Last week, it was hinted in the media that the commander of the Lebanese armed forces General Michael Suleiman could be a candidate for the presidency. But for this to happen the constitution would have to be amended since General Suleiman is currently serving in what is classified as a Category One public service job. The constitution states that public servants in such a category cannot run for presidency. To be eligible, they must have resigned or retired and had nothing to do with their job for at least a period of two years.
The following selection of blog posts discuss the candidates in the upcoming presidential election, the foreign intervention in this election, comment on the proposed constitutional amendments and other stuff of the sort.
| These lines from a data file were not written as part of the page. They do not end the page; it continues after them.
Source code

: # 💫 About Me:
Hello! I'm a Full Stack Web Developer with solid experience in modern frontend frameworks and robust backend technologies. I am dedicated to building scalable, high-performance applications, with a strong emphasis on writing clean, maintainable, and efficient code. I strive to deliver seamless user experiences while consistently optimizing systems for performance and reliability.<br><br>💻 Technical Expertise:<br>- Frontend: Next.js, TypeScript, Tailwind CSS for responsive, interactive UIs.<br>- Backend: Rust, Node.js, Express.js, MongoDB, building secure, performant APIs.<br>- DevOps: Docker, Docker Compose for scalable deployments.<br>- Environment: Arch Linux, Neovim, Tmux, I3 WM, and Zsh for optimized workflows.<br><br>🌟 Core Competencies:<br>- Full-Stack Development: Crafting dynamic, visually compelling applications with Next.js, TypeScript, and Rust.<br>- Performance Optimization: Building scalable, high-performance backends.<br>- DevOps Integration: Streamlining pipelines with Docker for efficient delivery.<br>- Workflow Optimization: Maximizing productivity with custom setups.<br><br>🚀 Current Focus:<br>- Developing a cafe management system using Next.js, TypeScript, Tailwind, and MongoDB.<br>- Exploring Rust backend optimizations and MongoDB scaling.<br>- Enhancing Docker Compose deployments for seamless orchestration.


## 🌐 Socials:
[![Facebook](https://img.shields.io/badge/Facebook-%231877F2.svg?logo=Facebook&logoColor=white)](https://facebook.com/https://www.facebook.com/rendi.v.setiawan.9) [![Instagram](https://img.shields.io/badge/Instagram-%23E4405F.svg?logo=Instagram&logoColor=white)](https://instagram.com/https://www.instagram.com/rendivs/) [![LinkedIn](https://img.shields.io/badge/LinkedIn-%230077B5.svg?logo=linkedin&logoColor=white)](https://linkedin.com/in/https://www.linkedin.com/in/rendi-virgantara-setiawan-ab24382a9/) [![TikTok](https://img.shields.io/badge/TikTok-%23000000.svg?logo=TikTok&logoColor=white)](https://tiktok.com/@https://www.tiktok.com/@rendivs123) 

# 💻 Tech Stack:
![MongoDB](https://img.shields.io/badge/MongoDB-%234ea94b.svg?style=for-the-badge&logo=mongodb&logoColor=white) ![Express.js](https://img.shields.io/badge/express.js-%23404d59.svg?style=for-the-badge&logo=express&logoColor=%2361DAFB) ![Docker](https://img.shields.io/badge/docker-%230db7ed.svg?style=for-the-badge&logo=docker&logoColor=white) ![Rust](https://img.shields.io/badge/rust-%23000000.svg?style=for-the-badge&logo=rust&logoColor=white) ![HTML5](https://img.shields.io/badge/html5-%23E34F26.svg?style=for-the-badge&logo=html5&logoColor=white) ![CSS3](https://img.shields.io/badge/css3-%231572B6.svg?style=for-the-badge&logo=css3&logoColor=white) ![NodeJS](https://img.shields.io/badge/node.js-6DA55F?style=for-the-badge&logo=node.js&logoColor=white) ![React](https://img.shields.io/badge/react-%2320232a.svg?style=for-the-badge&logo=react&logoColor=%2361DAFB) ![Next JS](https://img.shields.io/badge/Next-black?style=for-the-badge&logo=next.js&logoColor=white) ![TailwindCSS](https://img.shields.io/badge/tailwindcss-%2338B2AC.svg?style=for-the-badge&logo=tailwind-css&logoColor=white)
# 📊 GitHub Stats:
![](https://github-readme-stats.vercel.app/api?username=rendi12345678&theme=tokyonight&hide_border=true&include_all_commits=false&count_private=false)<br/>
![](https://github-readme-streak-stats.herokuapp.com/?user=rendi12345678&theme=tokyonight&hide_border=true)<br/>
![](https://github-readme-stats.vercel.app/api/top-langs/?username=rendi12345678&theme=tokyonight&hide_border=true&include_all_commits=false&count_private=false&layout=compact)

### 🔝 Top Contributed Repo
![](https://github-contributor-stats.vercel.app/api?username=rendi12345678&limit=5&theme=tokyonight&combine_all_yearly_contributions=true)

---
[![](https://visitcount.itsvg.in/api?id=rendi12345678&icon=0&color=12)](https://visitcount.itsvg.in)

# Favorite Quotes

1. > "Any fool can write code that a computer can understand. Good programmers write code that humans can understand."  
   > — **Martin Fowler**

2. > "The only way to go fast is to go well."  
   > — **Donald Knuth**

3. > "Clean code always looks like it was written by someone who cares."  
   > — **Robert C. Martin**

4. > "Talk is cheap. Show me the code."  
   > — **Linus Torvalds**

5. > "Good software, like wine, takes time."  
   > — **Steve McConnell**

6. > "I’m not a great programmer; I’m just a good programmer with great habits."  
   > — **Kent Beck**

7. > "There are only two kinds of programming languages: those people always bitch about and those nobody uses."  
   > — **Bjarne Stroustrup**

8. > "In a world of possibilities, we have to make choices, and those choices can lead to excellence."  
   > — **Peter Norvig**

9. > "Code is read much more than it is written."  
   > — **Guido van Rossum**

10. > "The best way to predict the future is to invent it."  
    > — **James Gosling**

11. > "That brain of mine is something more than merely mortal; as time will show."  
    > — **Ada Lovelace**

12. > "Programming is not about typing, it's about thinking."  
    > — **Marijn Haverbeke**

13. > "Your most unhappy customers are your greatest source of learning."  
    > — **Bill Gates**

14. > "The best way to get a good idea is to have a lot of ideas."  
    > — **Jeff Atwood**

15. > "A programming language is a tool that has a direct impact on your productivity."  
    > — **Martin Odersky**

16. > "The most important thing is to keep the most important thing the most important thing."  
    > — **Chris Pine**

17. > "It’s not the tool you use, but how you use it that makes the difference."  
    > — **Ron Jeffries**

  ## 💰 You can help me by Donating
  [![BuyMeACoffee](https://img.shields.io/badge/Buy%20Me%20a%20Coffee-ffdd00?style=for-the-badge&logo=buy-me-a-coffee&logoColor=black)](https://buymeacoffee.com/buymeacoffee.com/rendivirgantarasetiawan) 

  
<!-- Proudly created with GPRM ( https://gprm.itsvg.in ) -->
What does the constitution say about the presidential powers, on electing a president and on amending the constitution. Blacksmiths of Lebanon posted the articles of the constitution regarding electing a president and the presidential powers.
Beirut to Beltway posted the constitutional articles on how the constitution can be amended and added:
Here's what the constitution says about amending the constitution! In short, it cannot be done without a draft law submitted by the cabinet. It also cannot be discussed or vote on “except when a majority of two thirds of the members lawfully composing the Chamber are present.”
For Lebanonesque, the next president has already been chosen, without elections, and the Maronite Patriarch is to blame:
The powers-that-be have decided General Michel Suleiman/Sleiman will be the next president of Lebanon. OK Lebanese, the goose is cooked. The Maronite Patriarch seems to have made another huge blunder but who’s counting. Most Lebanese will grumble while the rest will say those dangerous words: “this time, it’s different” (from Lahoud and Aoun).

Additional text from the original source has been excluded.